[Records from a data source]
════
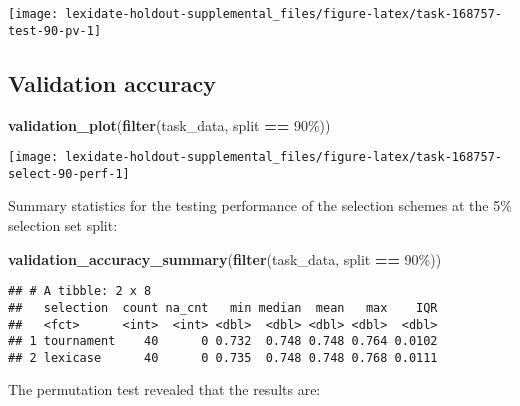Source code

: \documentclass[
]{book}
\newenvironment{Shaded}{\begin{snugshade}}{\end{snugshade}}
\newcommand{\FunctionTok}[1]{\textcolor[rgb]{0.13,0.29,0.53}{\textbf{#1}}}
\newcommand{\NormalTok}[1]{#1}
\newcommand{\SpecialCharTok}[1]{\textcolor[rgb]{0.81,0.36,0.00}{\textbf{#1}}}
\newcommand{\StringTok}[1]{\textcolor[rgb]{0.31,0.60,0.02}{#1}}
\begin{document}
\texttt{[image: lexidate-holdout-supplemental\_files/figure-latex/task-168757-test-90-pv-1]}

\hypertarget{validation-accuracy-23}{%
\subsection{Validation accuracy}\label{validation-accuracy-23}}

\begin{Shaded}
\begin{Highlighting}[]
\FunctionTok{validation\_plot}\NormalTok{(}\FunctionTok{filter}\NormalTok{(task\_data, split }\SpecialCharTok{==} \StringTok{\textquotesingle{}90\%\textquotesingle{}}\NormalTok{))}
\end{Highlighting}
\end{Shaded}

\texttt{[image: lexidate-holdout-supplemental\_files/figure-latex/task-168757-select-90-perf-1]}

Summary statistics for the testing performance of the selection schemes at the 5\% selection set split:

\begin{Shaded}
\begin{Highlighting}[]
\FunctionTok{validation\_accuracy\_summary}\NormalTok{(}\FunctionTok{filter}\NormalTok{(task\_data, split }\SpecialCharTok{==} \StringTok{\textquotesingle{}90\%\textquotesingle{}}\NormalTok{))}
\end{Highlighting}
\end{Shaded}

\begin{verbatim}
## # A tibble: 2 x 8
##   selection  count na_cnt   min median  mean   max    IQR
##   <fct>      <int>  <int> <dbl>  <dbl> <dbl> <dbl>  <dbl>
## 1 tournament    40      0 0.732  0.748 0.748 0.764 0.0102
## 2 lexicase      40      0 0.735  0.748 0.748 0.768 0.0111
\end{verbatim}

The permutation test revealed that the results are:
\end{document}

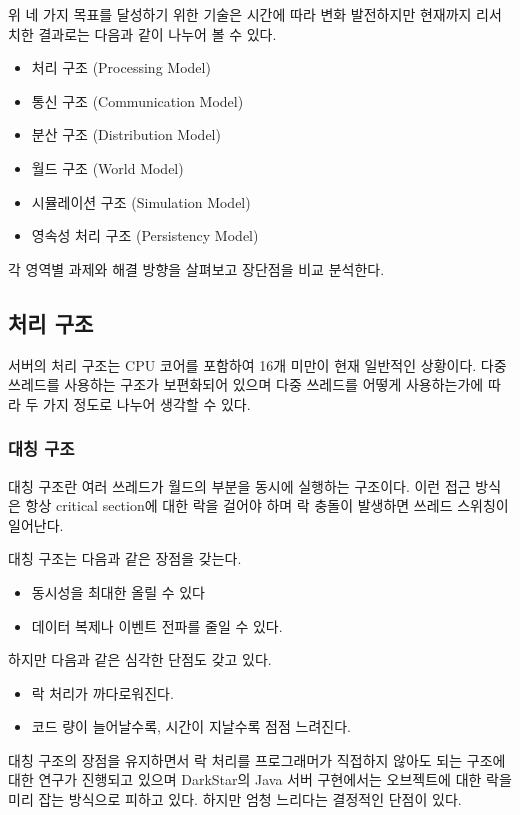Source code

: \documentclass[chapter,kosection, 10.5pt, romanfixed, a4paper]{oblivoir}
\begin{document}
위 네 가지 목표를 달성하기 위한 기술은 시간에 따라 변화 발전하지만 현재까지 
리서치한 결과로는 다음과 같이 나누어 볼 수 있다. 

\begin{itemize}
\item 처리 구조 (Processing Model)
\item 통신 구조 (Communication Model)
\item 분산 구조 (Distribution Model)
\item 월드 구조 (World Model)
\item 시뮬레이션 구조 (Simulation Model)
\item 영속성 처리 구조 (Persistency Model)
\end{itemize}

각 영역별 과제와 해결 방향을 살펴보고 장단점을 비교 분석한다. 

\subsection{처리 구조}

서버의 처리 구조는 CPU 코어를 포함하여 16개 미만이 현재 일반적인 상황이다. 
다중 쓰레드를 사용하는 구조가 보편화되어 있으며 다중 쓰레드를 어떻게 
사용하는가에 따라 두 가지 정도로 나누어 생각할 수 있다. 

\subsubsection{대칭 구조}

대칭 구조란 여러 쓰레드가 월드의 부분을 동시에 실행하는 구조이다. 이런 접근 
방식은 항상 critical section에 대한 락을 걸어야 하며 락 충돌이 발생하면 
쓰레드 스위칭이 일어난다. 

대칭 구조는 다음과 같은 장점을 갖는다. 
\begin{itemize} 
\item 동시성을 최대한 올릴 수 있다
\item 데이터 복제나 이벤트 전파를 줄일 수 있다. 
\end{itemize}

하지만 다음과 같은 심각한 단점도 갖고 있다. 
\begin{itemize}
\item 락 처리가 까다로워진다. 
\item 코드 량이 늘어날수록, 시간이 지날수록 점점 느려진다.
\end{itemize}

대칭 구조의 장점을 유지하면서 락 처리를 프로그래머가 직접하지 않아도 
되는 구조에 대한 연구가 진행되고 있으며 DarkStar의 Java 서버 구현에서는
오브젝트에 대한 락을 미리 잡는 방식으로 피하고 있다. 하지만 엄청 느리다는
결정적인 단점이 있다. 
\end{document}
════
TASK TO CARRY OUT>
Since the pictures are not wanted, set down only the rest of each record, exactly as above.

YOUR RESPONSE>
Source code

: \documentclass[
]{book}
\newenvironment{Shaded}{\begin{snugshade}}{\end{snugshade}}
\newcommand{\FunctionTok}[1]{\textcolor[rgb]{0.13,0.29,0.53}{\textbf{#1}}}
\newcommand{\NormalTok}[1]{#1}
\newcommand{\SpecialCharTok}[1]{\textcolor[rgb]{0.81,0.36,0.00}{\textbf{#1}}}
\newcommand{\StringTok}[1]{\textcolor[rgb]{0.31,0.60,0.02}{#1}}
\begin{document}
\texttt{[image: lexidate-holdout-supplemental\_files/figure-latex/task-168757-test-90-pv-1]}

\hypertarget{validation-accuracy-23}{%
\subsection{Validation accuracy}\label{validation-accuracy-23}}

\begin{Shaded}
\begin{Highlighting}[]
\FunctionTok{validation\_plot}\NormalTok{(}\FunctionTok{filter}\NormalTok{(task\_data, split }\SpecialCharTok{==} \StringTok{\textquotesingle{}90\%\textquotesingle{}}\NormalTok{))}
\end{Highlighting}
\end{Shaded}

\texttt{[image: lexidate-holdout-supplemental\_files/figure-latex/task-168757-select-90-perf-1]}

Summary statistics for the testing performance of the selection schemes at the 5\% selection set split:

\begin{Shaded}
\begin{Highlighting}[]
\FunctionTok{validation\_accuracy\_summary}\NormalTok{(}\FunctionTok{filter}\NormalTok{(task\_data, split }\SpecialCharTok{==} \StringTok{\textquotesingle{}90\%\textquotesingle{}}\NormalTok{))}
\end{Highlighting}
\end{Shaded}

\begin{verbatim}
## # A tibble: 2 x 8
##   selection  count na_cnt   min median  mean   max    IQR
##   <fct>      <int>  <int> <dbl>  <dbl> <dbl> <dbl>  <dbl>
## 1 tournament    40      0 0.732  0.748 0.748 0.764 0.0102
## 2 lexicase      40      0 0.735  0.748 0.748 0.768 0.0111
\end{verbatim}

The permutation test revealed that the results are:
\end{document}

Source code

: \documentclass[chapter,kosection, 10.5pt, romanfixed, a4paper]{oblivoir}
\begin{document}
위 네 가지 목표를 달성하기 위한 기술은 시간에 따라 변화 발전하지만 현재까지 
리서치한 결과로는 다음과 같이 나누어 볼 수 있다. 

\begin{itemize}
\item 처리 구조 (Processing Model)
\item 통신 구조 (Communication Model)
\item 분산 구조 (Distribution Model)
\item 월드 구조 (World Model)
\item 시뮬레이션 구조 (Simulation Model)
\item 영속성 처리 구조 (Persistency Model)
\end{itemize}

각 영역별 과제와 해결 방향을 살펴보고 장단점을 비교 분석한다. 

\subsection{처리 구조}

서버의 처리 구조는 CPU 코어를 포함하여 16개 미만이 현재 일반적인 상황이다. 
다중 쓰레드를 사용하는 구조가 보편화되어 있으며 다중 쓰레드를 어떻게 
사용하는가에 따라 두 가지 정도로 나누어 생각할 수 있다. 

\subsubsection{대칭 구조}

대칭 구조란 여러 쓰레드가 월드의 부분을 동시에 실행하는 구조이다. 이런 접근 
방식은 항상 critical section에 대한 락을 걸어야 하며 락 충돌이 발생하면 
쓰레드 스위칭이 일어난다. 

대칭 구조는 다음과 같은 장점을 갖는다. 
\begin{itemize} 
\item 동시성을 최대한 올릴 수 있다
\item 데이터 복제나 이벤트 전파를 줄일 수 있다. 
\end{itemize}

하지만 다음과 같은 심각한 단점도 갖고 있다. 
\begin{itemize}
\item 락 처리가 까다로워진다. 
\item 코드 량이 늘어날수록, 시간이 지날수록 점점 느려진다.
\end{itemize}

대칭 구조의 장점을 유지하면서 락 처리를 프로그래머가 직접하지 않아도 
되는 구조에 대한 연구가 진행되고 있으며 DarkStar의 Java 서버 구현에서는
오브젝트에 대한 락을 미리 잡는 방식으로 피하고 있다. 하지만 엄청 느리다는
결정적인 단점이 있다. 
\end{document}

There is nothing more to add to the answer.